START PROVIDED MATERIAL
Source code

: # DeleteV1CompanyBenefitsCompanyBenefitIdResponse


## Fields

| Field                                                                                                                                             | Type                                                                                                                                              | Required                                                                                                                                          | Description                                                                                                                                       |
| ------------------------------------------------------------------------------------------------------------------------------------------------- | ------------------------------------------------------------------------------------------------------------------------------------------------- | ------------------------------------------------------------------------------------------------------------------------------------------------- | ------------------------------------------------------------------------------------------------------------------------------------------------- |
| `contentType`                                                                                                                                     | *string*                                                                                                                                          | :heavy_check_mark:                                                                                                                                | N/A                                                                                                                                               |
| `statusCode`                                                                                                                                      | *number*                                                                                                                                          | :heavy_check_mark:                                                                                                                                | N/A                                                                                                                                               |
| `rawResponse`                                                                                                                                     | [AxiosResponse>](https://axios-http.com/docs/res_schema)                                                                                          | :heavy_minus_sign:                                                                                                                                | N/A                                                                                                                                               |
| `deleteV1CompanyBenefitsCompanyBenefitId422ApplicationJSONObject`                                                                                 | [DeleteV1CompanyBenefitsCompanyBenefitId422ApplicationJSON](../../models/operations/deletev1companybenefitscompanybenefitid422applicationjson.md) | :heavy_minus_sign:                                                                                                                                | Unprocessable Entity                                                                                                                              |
END PROVIDED MATERIAL
_BRIEF_.
Exact duplication of all the data above is expected.

_WRITTEN SOLUTION_.
Source code

: # DeleteV1CompanyBenefitsCompanyBenefitIdResponse


## Fields

| Field                                                                                                                                             | Type                                                                                                                                              | Required                                                                                                                                          | Description                                                                                                                                       |
| ------------------------------------------------------------------------------------------------------------------------------------------------- | ------------------------------------------------------------------------------------------------------------------------------------------------- | ------------------------------------------------------------------------------------------------------------------------------------------------- | ------------------------------------------------------------------------------------------------------------------------------------------------- |
| `contentType`                                                                                                                                     | *string*                                                                                                                                          | :heavy_check_mark:                                                                                                                                | N/A                                                                                                                                               |
| `statusCode`                                                                                                                                      | *number*                                                                                                                                          | :heavy_check_mark:                                                                                                                                | N/A                                                                                                                                               |
| `rawResponse`                                                                                                                                     | [AxiosResponse>](https://axios-http.com/docs/res_schema)                                                                                          | :heavy_minus_sign:                                                                                                                                | N/A                                                                                                                                               |
| `deleteV1CompanyBenefitsCompanyBenefitId422ApplicationJSONObject`                                                                                 | [DeleteV1CompanyBenefitsCompanyBenefitId422ApplicationJSON](../../models/operations/deletev1companybenefitscompanybenefitid422applicationjson.md) | :heavy_minus_sign:                                                                                                                                | Unprocessable Entity                                                                                                                              |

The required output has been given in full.